Interesting. *#*#info#*#* didn’t do anything for me.
Invalid mmi code
Edit: I did however find it under settings, network,sims, and then when I selected my particular sims, it scrolled down a bit. I found that that was already disabled. It was labeled as 2G network protection.
deleted by creator
Play protect doesn’t actually scan for malware; it’s not an anti-virus. Google, supposedly, scans for malware on the app store regularly and takes action through play protect if they find it there.
So, in other words, unless you have a very specific reason; like you believe it is likely that one of the apps you use from the google play store could become compromised in the future, just disable plat protect.
It will at best annoy you with false positives and blocking non-play store apps for no other reason than google’s jealousy. At worst it won’t stop a harmful app from being on your device – it will just eventually catch and remove it after it has already been on your device doing whatever nefarious activity.
Google has control over every aspect of your phone. Some LineageOS versions ago the true permissions were visible. And google play services is crazy mighty. Time to get rid of google entirely in my opinion.
I use grapheneOs BTW
Omg tell me more…
i havent had it uninstall an app but google has been blocking me from updating apps in Obtainium (using Shizuku) DESPITE having play protect disabled. im able to bypass it but the fact that it even blocks it in the first place unwarranted pisses me off
I’d be interested to know what anti-malware tools one can use on an Android other than Play Protect.

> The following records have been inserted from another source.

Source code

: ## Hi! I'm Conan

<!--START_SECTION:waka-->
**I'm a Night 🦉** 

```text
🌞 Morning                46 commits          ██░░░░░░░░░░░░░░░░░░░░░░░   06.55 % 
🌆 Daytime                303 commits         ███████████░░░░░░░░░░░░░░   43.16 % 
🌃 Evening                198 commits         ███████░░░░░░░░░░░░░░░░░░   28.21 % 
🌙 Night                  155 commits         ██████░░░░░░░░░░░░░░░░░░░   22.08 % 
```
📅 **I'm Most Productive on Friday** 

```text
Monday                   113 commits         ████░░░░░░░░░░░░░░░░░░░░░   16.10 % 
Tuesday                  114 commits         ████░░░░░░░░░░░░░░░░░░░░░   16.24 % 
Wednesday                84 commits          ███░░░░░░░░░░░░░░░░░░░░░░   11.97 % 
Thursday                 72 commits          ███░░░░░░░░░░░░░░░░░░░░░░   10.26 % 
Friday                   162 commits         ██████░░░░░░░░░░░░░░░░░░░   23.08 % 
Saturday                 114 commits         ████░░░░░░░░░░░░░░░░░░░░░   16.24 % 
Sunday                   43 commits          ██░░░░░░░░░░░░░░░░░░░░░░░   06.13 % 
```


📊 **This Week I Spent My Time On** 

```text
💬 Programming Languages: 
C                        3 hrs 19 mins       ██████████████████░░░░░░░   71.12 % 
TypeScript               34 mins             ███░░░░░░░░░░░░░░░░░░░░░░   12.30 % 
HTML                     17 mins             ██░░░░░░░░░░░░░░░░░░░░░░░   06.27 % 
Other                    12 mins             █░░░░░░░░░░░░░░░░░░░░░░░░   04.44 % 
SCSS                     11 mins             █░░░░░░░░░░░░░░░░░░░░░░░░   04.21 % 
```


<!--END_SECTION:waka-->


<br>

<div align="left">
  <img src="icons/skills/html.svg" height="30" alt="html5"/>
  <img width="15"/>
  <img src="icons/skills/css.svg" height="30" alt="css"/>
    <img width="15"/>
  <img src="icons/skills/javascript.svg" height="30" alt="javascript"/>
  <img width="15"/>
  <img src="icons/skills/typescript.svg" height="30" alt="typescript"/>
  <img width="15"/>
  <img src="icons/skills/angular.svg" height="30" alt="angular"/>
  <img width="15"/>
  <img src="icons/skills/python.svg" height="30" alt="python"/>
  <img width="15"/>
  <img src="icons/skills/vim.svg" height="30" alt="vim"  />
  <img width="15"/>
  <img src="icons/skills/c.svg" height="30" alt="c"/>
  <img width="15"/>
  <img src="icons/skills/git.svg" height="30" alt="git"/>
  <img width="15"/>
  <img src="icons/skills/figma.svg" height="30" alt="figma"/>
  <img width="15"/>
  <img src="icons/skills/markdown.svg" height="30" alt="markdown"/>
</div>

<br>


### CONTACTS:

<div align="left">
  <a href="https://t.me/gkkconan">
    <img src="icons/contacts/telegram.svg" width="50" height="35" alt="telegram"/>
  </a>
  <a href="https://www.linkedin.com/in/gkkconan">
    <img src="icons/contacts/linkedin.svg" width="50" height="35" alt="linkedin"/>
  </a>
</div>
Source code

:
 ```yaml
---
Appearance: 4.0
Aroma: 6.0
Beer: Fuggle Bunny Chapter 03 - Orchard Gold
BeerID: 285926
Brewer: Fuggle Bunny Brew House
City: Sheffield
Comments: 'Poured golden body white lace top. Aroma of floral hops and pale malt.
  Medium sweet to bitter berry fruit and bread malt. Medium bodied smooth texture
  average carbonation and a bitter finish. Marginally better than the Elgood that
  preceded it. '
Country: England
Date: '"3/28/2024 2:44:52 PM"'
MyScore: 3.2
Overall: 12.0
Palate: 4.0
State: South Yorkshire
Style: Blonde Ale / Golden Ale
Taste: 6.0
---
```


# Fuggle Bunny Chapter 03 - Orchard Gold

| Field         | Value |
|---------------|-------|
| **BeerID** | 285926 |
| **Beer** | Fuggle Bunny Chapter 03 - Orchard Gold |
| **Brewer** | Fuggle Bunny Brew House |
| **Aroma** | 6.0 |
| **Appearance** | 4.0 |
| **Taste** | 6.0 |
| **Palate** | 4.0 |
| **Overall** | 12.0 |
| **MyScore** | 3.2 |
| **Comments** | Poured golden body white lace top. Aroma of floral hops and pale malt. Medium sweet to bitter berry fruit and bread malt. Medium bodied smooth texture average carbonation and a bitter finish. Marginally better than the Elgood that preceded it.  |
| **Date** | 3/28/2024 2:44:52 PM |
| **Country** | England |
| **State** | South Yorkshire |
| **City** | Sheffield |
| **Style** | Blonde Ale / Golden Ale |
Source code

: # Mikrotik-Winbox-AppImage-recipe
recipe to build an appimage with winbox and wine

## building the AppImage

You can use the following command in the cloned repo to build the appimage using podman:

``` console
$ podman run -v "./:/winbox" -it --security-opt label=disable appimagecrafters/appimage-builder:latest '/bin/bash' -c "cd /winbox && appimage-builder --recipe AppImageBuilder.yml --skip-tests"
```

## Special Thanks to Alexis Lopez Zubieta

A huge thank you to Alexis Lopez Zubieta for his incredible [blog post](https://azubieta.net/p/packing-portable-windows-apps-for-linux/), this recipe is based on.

Samsung phones include McAfee, oddly.
At the rate that software was bloating over the years, I’m surprised humanity has produced enough RAM already to load the latest version.
Ill bet that it shares no code with PC mcafee, and its just a rebadge over something else.
And probably mostly a feel-good useless thing.
There is Hypatia available through F-Droid.
Mbam has been on android forever
it’s not really your phone unless you have full root/bootloader access to the device sadly
Welcome to 2010. https://android-developers.googleblog.com/2010/06/exercising-our-remote-application.html
Remote installation via the web has been exposed to the user since 2011. https://googlemobile.blogspot.com/2011/02/introducing-android-market-website.html
This also means users can remotely uninstall. https://www.androidauthority.com/google-play-store-uninstall-button-3614548/
Yes, it’s possible that Google will abuse this, but it would be an easy antitrust case.
“Easy antitrust case” the same kind of easy as easy to punish google for actively throttling access to sites that dont pay them,or easy to punish them for actively supporting apartheid?
They’ve got a chokehold on the internet and of every political entity/corporation that uses the internet, excising this tumour is going to be anything but easy.
Supporting apartheid has nothing to do with antitrust. In fact, there is no law against it at all.
Google does not “throttle access to sites that don’t pay them.” Paying for an ad placement is as old as newspapers. There is no evidence that they additionally down rank sites that have no advertising account with them, and it wouldn’t make any business sense anyway because having nonpaying sites rank highly is what convinces a paying site to pay more to get top of page ad placement.
https://mashable.com/article/google-search-low-quality-research
The paper this is based on
https://downloads.webis.de/publications/papers/bevendorff_2024a.pdf
Anything to back up your claim about how having sites that don’t pay get pushed to the top is somehow better for google because it makes the ones already paying somehow pay more?
SEO doesn’t mean that the site pays Google. It’s exactly the opposite. SEO means gaming the Google ranking algorithm to appear higher in the organic rankings without paying Google. In the past, people would do this by creating link farms to game the page rank component.